RECORDS TO USE:

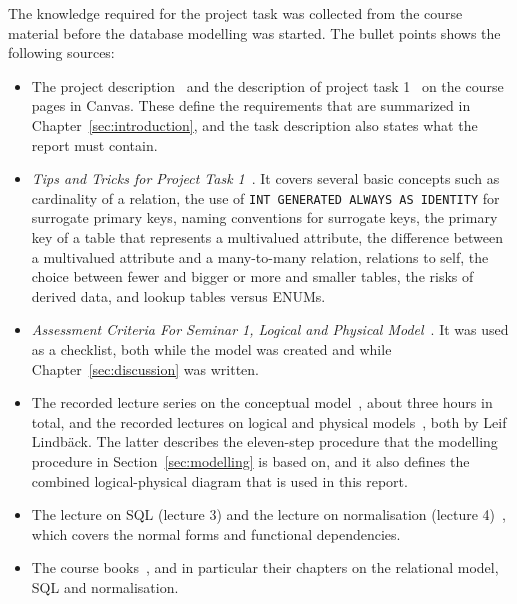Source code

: \documentclass[a4paper]{scrartcl}
\renewcommand{\_}{\textunderscore\allowbreak}
\begin{document}

The knowledge required for the project task was collected from the course material before the database modelling was started. The bullet points shows the following sources:

\begin{itemize}
  \item The project description~\cite{project} and the description of project task 1~\cite{task1} on the course pages in Canvas. These define the requirements that are summarized in Chapter~\ref{sec:introduction}, and the task description also states what the report must contain.
  \item \textit{Tips and Tricks for Project Task 1}~\cite{tips}. It covers several basic concepts such as cardinality of a relation, the use of \texttt{INT GENERATED ALWAYS AS IDENTITY} for surrogate primary keys, naming conventions for surrogate keys, the primary key of a table that represents a multivalued attribute, the difference between a multivalued attribute and a many-to-many relation, relations to self, the choice between fewer and bigger or more and smaller tables, the risks of derived data, and lookup tables versus ENUMs.
  \item \textit{Assessment Criteria For Seminar 1, Logical and Physical Model}~\cite{criteria}. It was used as a checklist, both while the model was created and while Chapter~\ref{sec:discussion} was written.
  \item The recorded lecture series on the conceptual model~\cite{conceptuallecture}, about three hours in total, and the recorded lectures on logical and physical models~\cite{logicallecture}, both by Leif Lindbäck. The latter describes the eleven-step procedure that the modelling procedure in Section~\ref{sec:modelling} is based on, and it also defines the combined logical-physical diagram that is used in this report.
  \item The lecture on SQL (lecture 3) and the lecture on normalisation (lecture 4)~\cite{normalisationlecture}, which covers the normal forms and functional dependencies.
  \item The course books~\cite{elmasri,silberschatz}, and in particular their chapters on the relational model, SQL and normalisation.
\end{itemize}
\end{document}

EXERCISE INSTRUCTIONS: Could you set down, word for word, only the lines above from the line with "report must contain." to the line with "tables versus ENUMs.", including both?

RESPONSE AREA:
  \item The project description~\cite{project} and the description of project task 1~\cite{task1} on the course pages in Canvas. These define the requirements that are summarized in Chapter~\ref{sec:introduction}, and the task description also states what the report must contain.
  \item \textit{Tips and Tricks for Project Task 1}~\cite{tips}. It covers several basic concepts such as cardinality of a relation, the use of \texttt{INT GENERATED ALWAYS AS IDENTITY} for surrogate primary keys, naming conventions for surrogate keys, the primary key of a table that represents a multivalued attribute, the difference between a multivalued attribute and a many-to-many relation, relations to self, the choice between fewer and bigger or more and smaller tables, the risks of derived data, and lookup tables versus ENUMs.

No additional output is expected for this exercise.